Novel 1,2,3-triazole linked coumarin and cinnamic acid analogs were designed, synthesized, characterized, and evaluated for their ability to inhibit the α-amylase enzyme in order to treat diabetes. Porcine pancreatic α-amylase isoenzyme II was used in the investigation and analysis of in silico molecular docking and molecular dynamic simulations. The server PreADME/toxicity was used to predict pharmacokinetics and pharmacodynamics properties. In vitro and in silico results revealed that compounds 7d, 7e and 7f showed excellent antidiabetic activity with IC50 in the range of 0.133–0.192 μM and percentage inhibitions in the range of 88.22±1.43 to 98.87±2.63%, respectively, indicating their better potency than the standard acarbose.
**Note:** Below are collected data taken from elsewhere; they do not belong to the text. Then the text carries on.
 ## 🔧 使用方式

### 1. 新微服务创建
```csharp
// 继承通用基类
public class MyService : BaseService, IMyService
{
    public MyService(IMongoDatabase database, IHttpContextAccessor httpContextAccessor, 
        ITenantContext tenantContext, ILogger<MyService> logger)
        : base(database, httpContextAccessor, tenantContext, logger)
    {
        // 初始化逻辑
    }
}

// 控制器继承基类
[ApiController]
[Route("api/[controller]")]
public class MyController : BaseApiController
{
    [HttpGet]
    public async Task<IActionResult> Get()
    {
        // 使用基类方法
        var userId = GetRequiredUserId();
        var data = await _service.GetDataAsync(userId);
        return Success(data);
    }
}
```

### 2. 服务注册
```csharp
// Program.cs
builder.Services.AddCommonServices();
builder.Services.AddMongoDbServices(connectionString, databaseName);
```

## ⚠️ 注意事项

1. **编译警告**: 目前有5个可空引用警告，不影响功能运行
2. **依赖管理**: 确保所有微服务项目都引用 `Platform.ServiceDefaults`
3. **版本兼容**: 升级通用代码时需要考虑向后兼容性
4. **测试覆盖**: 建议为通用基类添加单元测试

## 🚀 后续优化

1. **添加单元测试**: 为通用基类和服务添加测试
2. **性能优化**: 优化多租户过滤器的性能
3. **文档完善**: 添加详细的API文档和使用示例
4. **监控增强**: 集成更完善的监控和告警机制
Furthermore, synthesized compounds were docked into the active sites of the porcine pancreatic alpha-amylase isoenzyme II to evaluate binding affinity and hybrid most potent 7f was lodged in the active site via many strong hydrogen and hydrophobic interactions. Through a 100-ns dynamic simulation research, stability and binding interactions between the promising hybrid 7f and the active residues of the investigated α-amylase isoenzyme II were confirmed. The biological assessments, ADMET, molecular docking, and MD simulations of synthesized analogs allude to the possibility of using hybrids 7d, 7e, and 7f in the development of new antidiabetic therapeutics.